Parallelism
Thread: running program on a piece of hardware (context)
Single thread program: we can exploit ILP on SISD (ex. Single core)
Multi thread program: we can exploit TLP on MIMD (ex. CMP)
Many threaded program: we can exploit DLP on SIMD (ex. GPU)
What limits infinite simultaneous multithreading?
– Data hazard
– Control hazard
– Memory bandwidth
– Memory latency
Instruction Level Parallelism
Instruction Level Parallelism is the characteristic of a program that certain instructions are independent, and can potentially be executed in parallel.
Compiler optimization (SW)
Instruction scheduling: changes ILP within a basic block
Loop unrolling: allows ILP across iterations by putting instructions from multiple iterations in the same basic block
Trace scheduling: allows ILP across multiple basic blocks by checking their paths
Software pipelining: interleaving of multiple iterations of loop to form a kernel that better utilizes hardware resources
Example



Dynamic scheduling
Issue in-order, Execute and Write back out-of-order
Scoreboarding
Instruction storage is added to each functional execution units, but control and buffer are centralized as scoreboard and register file
Both source registers are read together (WAR/WAW limited)
Tomasulo

- Issue (get instruction from FP Instruction Queue): If reservation station is free, the Instruction Queue issues instruction and sends operands (renames registers)

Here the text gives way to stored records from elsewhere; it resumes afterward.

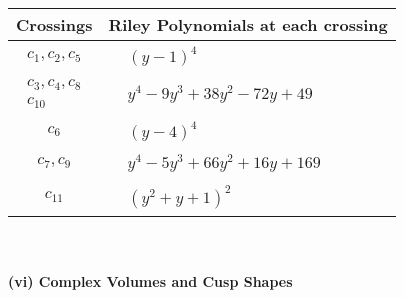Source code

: \documentclass[1p]{elsarticle_modified}
\theoremstyle{definition}
\begin{document}
\begin{tabular}{m{50pt}|m{274pt}}
Crossings & \hspace{64pt}Riley Polynomials at each crossing \\
\hline $$\begin{aligned}c_{1},c_{2},c_{5}\end{aligned}$$&$\begin{aligned}
&(y-1)^4
\end{aligned}$\\
\hline $$\begin{aligned}c_{3},c_{4},c_{8}\\c_{10}\end{aligned}$$&$\begin{aligned}
&y^4-9 y^3+38 y^2-72 y+49
\end{aligned}$\\
\hline $$\begin{aligned}c_{6}\end{aligned}$$&$\begin{aligned}
&(y-4)^4
\end{aligned}$\\
\hline $$\begin{aligned}c_{7},c_{9}\end{aligned}$$&$\begin{aligned}
&y^4-5 y^3+66 y^2+16 y+169
\end{aligned}$\\
\hline $$\begin{aligned}c_{11}\end{aligned}$$&$\begin{aligned}
&(y^2+y+1)^2
\end{aligned}$\\
\hline
\end{tabular}\\~\\
\newpage\flushleft \textbf{(vi) Complex Volumes and Cusp Shapes}
\end{document}
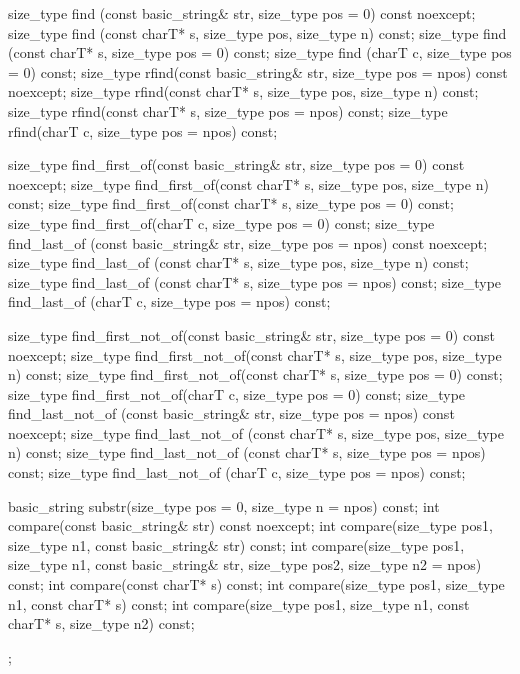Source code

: \begin{codeblock}
{{    size_type find (const basic_string& str, size_type pos = 0) const noexcept;
    size_type find (const charT* s, size_type pos, size_type n) const;
    size_type find (const charT* s, size_type pos = 0) const;
    size_type find (charT c, size_type pos = 0) const;
    size_type rfind(const basic_string& str, size_type pos = npos) const noexcept;
    size_type rfind(const charT* s, size_type pos, size_type n) const;
    size_type rfind(const charT* s, size_type pos = npos) const;
    size_type rfind(charT c, size_type pos = npos) const;

    size_type find_first_of(const basic_string& str,
                            size_type pos = 0) const noexcept;
    size_type find_first_of(const charT* s,
                            size_type pos, size_type n) const;
    size_type find_first_of(const charT* s, size_type pos = 0) const;
    size_type find_first_of(charT c, size_type pos = 0) const;
    size_type find_last_of (const basic_string& str,
                            size_type pos = npos) const noexcept;
    size_type find_last_of (const charT* s,
                            size_type pos, size_type n) const;
    size_type find_last_of (const charT* s, size_type pos = npos) const;
    size_type find_last_of (charT c, size_type pos = npos) const;

    size_type find_first_not_of(const basic_string& str,
                size_type pos = 0) const noexcept;
    size_type find_first_not_of(const charT* s, size_type pos,
                                size_type n) const;
    size_type find_first_not_of(const charT* s, size_type pos = 0) const;
    size_type find_first_not_of(charT c, size_type pos = 0) const;
    size_type find_last_not_of (const basic_string& str,
                                size_type pos = npos) const noexcept;
    size_type find_last_not_of (const charT* s, size_type pos,
                                size_type n) const;
    size_type find_last_not_of (const charT* s,
                                size_type pos = npos) const;
    size_type find_last_not_of (charT c, size_type pos = npos) const;

    basic_string substr(size_type pos = 0, size_type n = npos) const;
    int compare(const basic_string& str) const noexcept;
    int compare(size_type pos1, size_type n1,
                const basic_string& str) const;
    int compare(size_type pos1, size_type n1,
                const basic_string& str,
                size_type pos2, size_type n2 = npos) const;
    int compare(const charT* s) const;
    int compare(size_type pos1, size_type n1,
                const charT* s) const;
    int compare(size_type pos1, size_type n1,
                const charT* s, size_type n2) const;
  };
}
\end{codeblock}

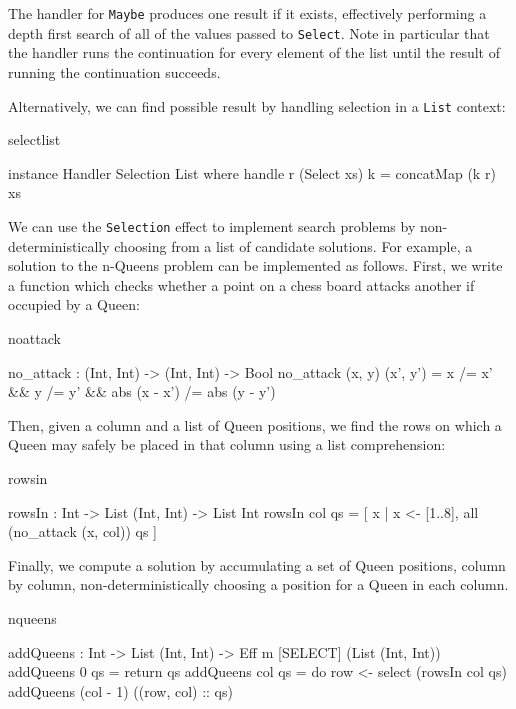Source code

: \noindent
The handler for \texttt{Maybe} produces one result if it exists, effectively
performing a depth first search of all of the values passed to \texttt{Select}.
Note in particular that the handler runs the continuation for every element
of the list until the result of running the continuation succeeds.

Alternatively, we can find  possible result by handling selection
in a \texttt{List} context:

\begin{SaveVerbatim}{selectlist}

instance Handler Selection List where
     handle r (Select xs) k = concatMap (k r) xs

\end{SaveVerbatim}

\noindent
We can use the \texttt{Selection} effect to implement search problems by
non-deterministically choosing from a list of candidate solutions. For example,
a solution to the n-Queens problem can be implemented as follows.
First, we write a function which checks whether a point on a chess board
attacks another if occupied by a Queen:

\begin{SaveVerbatim}{noattack}

no_attack : (Int, Int) -> (Int, Int) -> Bool
no_attack (x, y) (x', y')
  = x /= x' && y /= y' && abs (x - x') /= abs (y - y')

\end{SaveVerbatim}

\noindent
Then, given a column and a list of Queen positions, we find the rows on which
a Queen may safely be placed in that column using a list comprehension:

\begin{SaveVerbatim}{rowsin}

rowsIn : Int -> List (Int, Int) -> List Int
rowsIn col qs 
   = [ x | x <- [1..8], all (no_attack (x, col)) qs ]

\end{SaveVerbatim}

\noindent
Finally, we compute a solution by accumulating a set of Queen positions,
column by column, non-deterministically choosing a position for a Queen in
each column.

\begin{SaveVerbatim}{nqueens}

addQueens : Int -> List (Int, Int) -> 
            Eff m [SELECT] (List (Int, Int))
addQueens 0   qs = return qs
addQueens col qs 
   = do row <- select (rowsIn col qs)
        addQueens (col - 1) ((row, col) :: qs)

\end{SaveVerbatim}

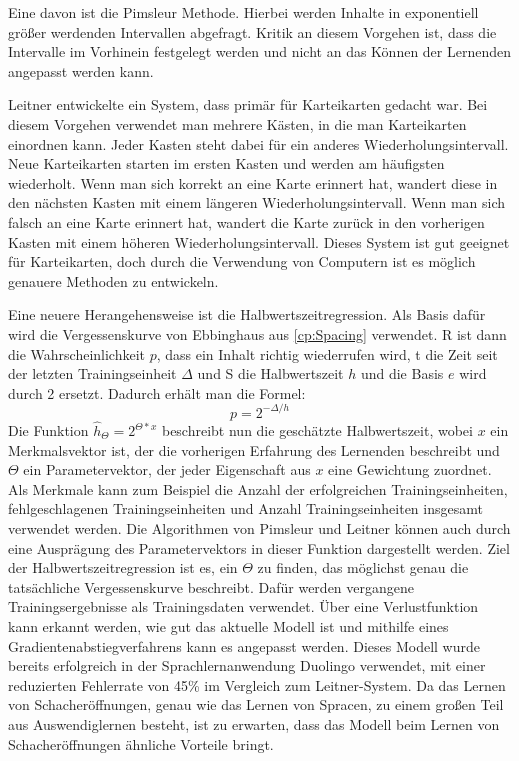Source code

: Eine davon ist die Pimsleur Methode. Hierbei werden Inhalte in exponentiell größer werdenden Intervallen abgefragt. Kritik an diesem Vorgehen ist, dass die Intervalle im Vorhinein festgelegt werden und nicht an das Können der Lernenden angepasst werden kann.

Leitner \cite{leitner_so_1973} entwickelte ein System, dass primär für Karteikarten gedacht war. Bei diesem Vorgehen verwendet man mehrere Kästen, in die man Karteikarten einordnen kann. Jeder Kasten steht dabei für ein anderes Wiederholungsintervall. Neue Karteikarten starten im ersten Kasten und werden am häufigsten wiederholt. Wenn man sich korrekt an eine Karte erinnert hat, wandert diese in den nächsten Kasten mit einem längeren Wiederholungsintervall. Wenn man sich falsch an eine Karte erinnert hat, wandert die Karte zurück in den vorherigen Kasten mit einem höheren Wiederholungsintervall. Dieses System ist gut geeignet für Karteikarten, doch durch die Verwendung von Computern ist es möglich genauere Methoden zu entwickeln.

Eine neuere Herangehensweise ist die Halbwertszeitregression. Als Basis dafür wird die Vergessenskurve von Ebbinghaus aus \autoref{cp:Spacing} verwendet. R ist dann die Wahrscheinlichkeit $p$, dass ein Inhalt richtig wiederrufen wird, t die Zeit seit der letzten Trainingseinheit $\Delta$ und S die Halbwertszeit $h$ und die Basis $e$ wird durch 2 ersetzt. Dadurch erhält man die Formel:
$$p = 2^{-\Delta/h}$$
Die Funktion $\hat{h}_\Theta = 2^{\Theta*x}$ beschreibt nun die geschätzte Halbwertszeit, wobei $x$ ein Merkmalsvektor ist, der die vorherigen Erfahrung des Lernenden beschreibt und $\Theta$ ein Parametervektor, der jeder Eigenschaft aus $x$ eine Gewichtung zuordnet. Als Merkmale kann zum Beispiel die Anzahl der erfolgreichen Trainingseinheiten, fehlgeschlagenen Trainingseinheiten und Anzahl Trainingseinheiten insgesamt verwendet werden. Die Algorithmen von Pimsleur und Leitner können auch durch eine Ausprägung des Parametervektors in dieser Funktion dargestellt werden. Ziel der Halbwertszeitregression ist es, ein $\Theta$ zu finden, das möglichst genau die tatsächliche Vergessenskurve beschreibt. Dafür werden vergangene Trainingsergebnisse als Trainingsdaten verwendet. Über eine Verlustfunktion kann erkannt werden, wie gut das aktuelle Modell ist und mithilfe eines Gradientenabstiegverfahrens kann es angepasst werden. Dieses Modell wurde bereits erfolgreich in der Sprachlernanwendung Duolingo verwendet, mit einer reduzierten Fehlerrate von 45\% im Vergleich zum Leitner-System. Da das Lernen von Schacheröffnungen, genau wie das Lernen von Spracen, zu einem großen Teil aus Auswendiglernen besteht, ist zu erwarten, dass das Modell beim Lernen von Schacheröffnungen ähnliche Vorteile bringt.
\cite{settles_trainable_2016}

- Execution (operate on operands): When both operands are ready, then execute; if not ready, watch Common Data Bus (CDB) for result.
- Write result (finish execution): Write on CDB to all waiting units; mark reservation station available.

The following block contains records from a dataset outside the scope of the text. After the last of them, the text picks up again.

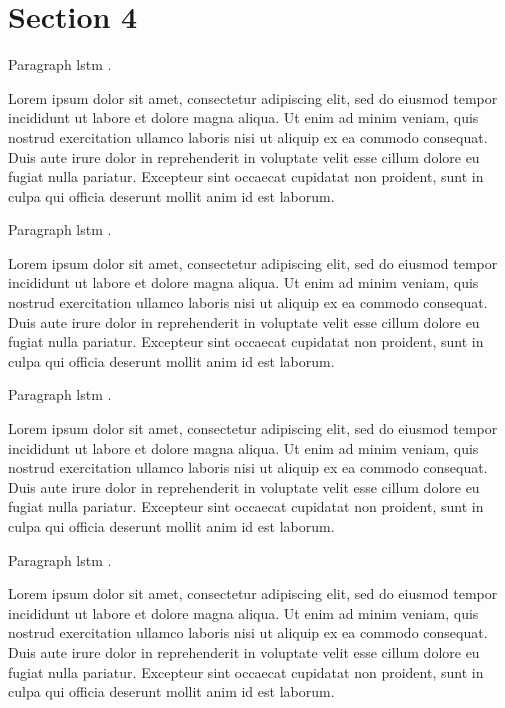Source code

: \section{Section 4}

Paragraph
\gls{lstm} \cite{hochreiter1997lstm-1}
\cite{zeyer2018:asr-attention-1}.

Lorem ipsum dolor sit amet, consectetur adipiscing elit,
sed do eiusmod tempor incididunt ut labore et dolore magna aliqua.
Ut enim ad minim veniam, quis nostrud exercitation ullamco laboris nisi ut aliquip ex ea commodo consequat.
Duis aute irure dolor in reprehenderit in voluptate velit esse cillum dolore eu fugiat nulla pariatur.
Excepteur sint occaecat cupidatat non proident, sunt in culpa qui officia deserunt mollit anim id est laborum.

Paragraph
\gls{lstm} \cite{hochreiter1997lstm-2}
\cite{zeyer2018:asr-attention-2}.

Lorem ipsum dolor sit amet, consectetur adipiscing elit,
sed do eiusmod tempor incididunt ut labore et dolore magna aliqua.
Ut enim ad minim veniam, quis nostrud exercitation ullamco laboris nisi ut aliquip ex ea commodo consequat.
Duis aute irure dolor in reprehenderit in voluptate velit esse cillum dolore eu fugiat nulla pariatur.
Excepteur sint occaecat cupidatat non proident, sunt in culpa qui officia deserunt mollit anim id est laborum.

Paragraph
\gls{lstm} \cite{hochreiter1997lstm-3}
\cite{zeyer2018:asr-attention-3}.

Lorem ipsum dolor sit amet, consectetur adipiscing elit,
sed do eiusmod tempor incididunt ut labore et dolore magna aliqua.
Ut enim ad minim veniam, quis nostrud exercitation ullamco laboris nisi ut aliquip ex ea commodo consequat.
Duis aute irure dolor in reprehenderit in voluptate velit esse cillum dolore eu fugiat nulla pariatur.
Excepteur sint occaecat cupidatat non proident, sunt in culpa qui officia deserunt mollit anim id est laborum.

Paragraph
\gls{lstm} \cite{hochreiter1997lstm-4}
\cite{zeyer2018:asr-attention-4}.

Lorem ipsum dolor sit amet, consectetur adipiscing elit,
sed do eiusmod tempor incididunt ut labore et dolore magna aliqua.
Ut enim ad minim veniam, quis nostrud exercitation ullamco laboris nisi ut aliquip ex ea commodo consequat.
Duis aute irure dolor in reprehenderit in voluptate velit esse cillum dolore eu fugiat nulla pariatur.
Excepteur sint occaecat cupidatat non proident, sunt in culpa qui officia deserunt mollit anim id est laborum.

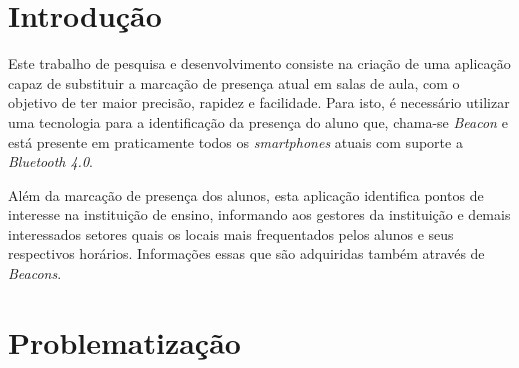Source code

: \documentclass[
	12pt,
	oneside,
	a4paper,
	english,
	brazil,
]{abntex2}
\begin{document}
\frenchspacing 


\imprimircapa

\imprimirfolhaderosto


\tableofcontents*


\newpage
\textual

\chapter*[Introdução]{Introdução}

Este trabalho de pesquisa e desenvolvimento consiste na criação de uma aplicação capaz de substituir a marcação de presença atual em salas de aula, com o objetivo de ter maior precisão, rapidez e facilidade. Para isto, é necessário utilizar uma tecnologia para a identificação da presença do aluno que, chama-se \emph{Beacon} e está presente em praticamente todos os \emph{smartphones} atuais com suporte a \emph{Bluetooth 4.0}.

Além da marcação de presença dos alunos, esta aplicação identifica pontos de interesse na instituição de ensino, informando aos gestores da instituição e demais interessados setores quais os locais mais frequentados pelos alunos e seus respectivos horários. Informações essas que são adquiridas também através de \emph{Beacons}.


\chapter{Problematização}
\end{document}
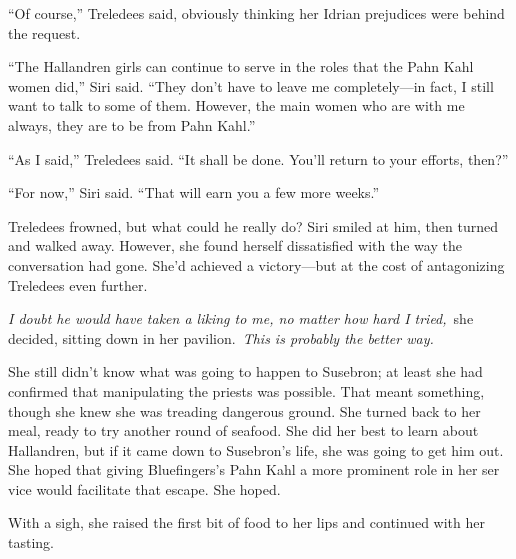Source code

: “Of course,” Treledees said, obviously thinking her Idrian prejudices were behind the request.

“The Hallandren girls can continue to serve in the roles that the Pahn Kahl women did,” Siri said. “They don’t have to leave me completely—in fact, I still want to talk to some of them. However, the main women who are with me always, they are to be from Pahn Kahl.”

“As I said,” Treledees said. “It shall be done. You’ll return to your efforts, then?”

“For now,” Siri said. “That will earn you a few more weeks.”

Treledees frowned, but what could he really do? Siri smiled at him, then turned and walked away. However, she found herself dissatisfied with the way the conversation had gone. She’d achieved a victory—but at the cost of antagonizing Treledees even further.

\textit{I doubt he would have taken a liking to me, no matter how hard I tried,}~she decided, sitting down in her pavilion.~\textit{This is probably the better way.}

She still didn’t know what was going to happen to Susebron; at least she had confirmed that manipulating the priests was possible. That meant something, though she knew she was treading dangerous ground. She turned back to her meal, ready to try another round of seafood. She did her best to learn about Hallandren, but if it came down to Susebron’s life, she was going to get him out. She hoped that giving Bluefingers’s Pahn Kahl a more prominent role in her ser vice would facilitate that escape. She hoped.

With a sigh, she raised the first bit of food to her lips and continued with her tasting.

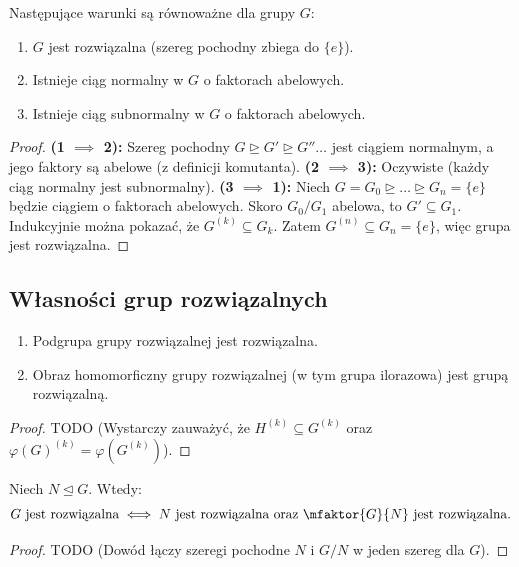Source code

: \begin{theorem}
	Następujące warunki są równoważne dla grupy $G$:
	\begin{enumerate}[label=\arabic*)]
		\item $G$ jest rozwiązalna (szereg pochodny zbiega do $\{e\}$).
		\item Istnieje ciąg normalny w $G$ o faktorach abelowych.
		\item Istnieje ciąg subnormalny w $G$ o faktorach abelowych.
	\end{enumerate}
\end{theorem} 
\begin{proof}
	\textbf{(1 $\implies$ 2):} Szereg pochodny $G \unrhd G' \unrhd G'' \dots$ jest ciągiem normalnym, a jego faktory są abelowe (z definicji komutanta).
	\textbf{(2 $\implies$ 3):} Oczywiste (każdy ciąg normalny jest subnormalny).
	\textbf{(3 $\implies$ 1):} Niech $G = G_0 \unrhd \dots \unrhd G_n = \{e\}$ będzie ciągiem o faktorach abelowych. Skoro $G_0/G_1$ abelowa, to $G' \subseteq G_1$. Indukcyjnie można pokazać, że $G^{(k)} \subseteq G_k$. Zatem $G^{(n)} \subseteq G_n = \{e\}$, więc grupa jest rozwiązalna.
\end{proof} 

\subsection{Własności grup rozwiązalnych}

\begin{lemma}
	\begin{enumerate}[label=\alph*)]
		\item Podgrupa grupy rozwiązalnej jest rozwiązalna.
		\item Obraz homomorficzny grupy rozwiązalnej (w tym grupa ilorazowa) jest grupą rozwiązalną.
	\end{enumerate}
\end{lemma} 
\begin{proof}
	TODO (Wystarczy zauważyć, że $H^{(k)} \subseteq G^{(k)}$ oraz $\varphi(G)^{(k)} = \varphi(G^{(k)})$).
\end{proof} 

\begin{theorem}[O rozszerzeniach]
	Niech $N \unlhd G$. Wtedy:
	\[ G \text{ jest rozwiązalna} \iff N \text{ jest rozwiązalna oraz } \mfaktor{G}{N} \text{ jest rozwiązalna}. \]
\end{theorem} 
\begin{proof}
	TODO (Dowód łączy szeregi pochodne $N$ i $G/N$ w jeden szereg dla $G$).
\end{proof}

Instruction storage is added to each functional execution units, control and buffers are distributed as reservation stations.
Each source registers are read as soon as available (only RAW matters)
Tomasulo + ROB

- Issue (get instruction from FP Instruction Queue): If reservation station is free, the Instruction Queue issues instruction and sends operands (renames registers)
- Execution (operate on operands): When both operands are ready, then execute; if not ready, watch Common Data Bus (CDB) for result.
- Write result (finish execution): Write on CDB to all waiting units; mark reservation station available.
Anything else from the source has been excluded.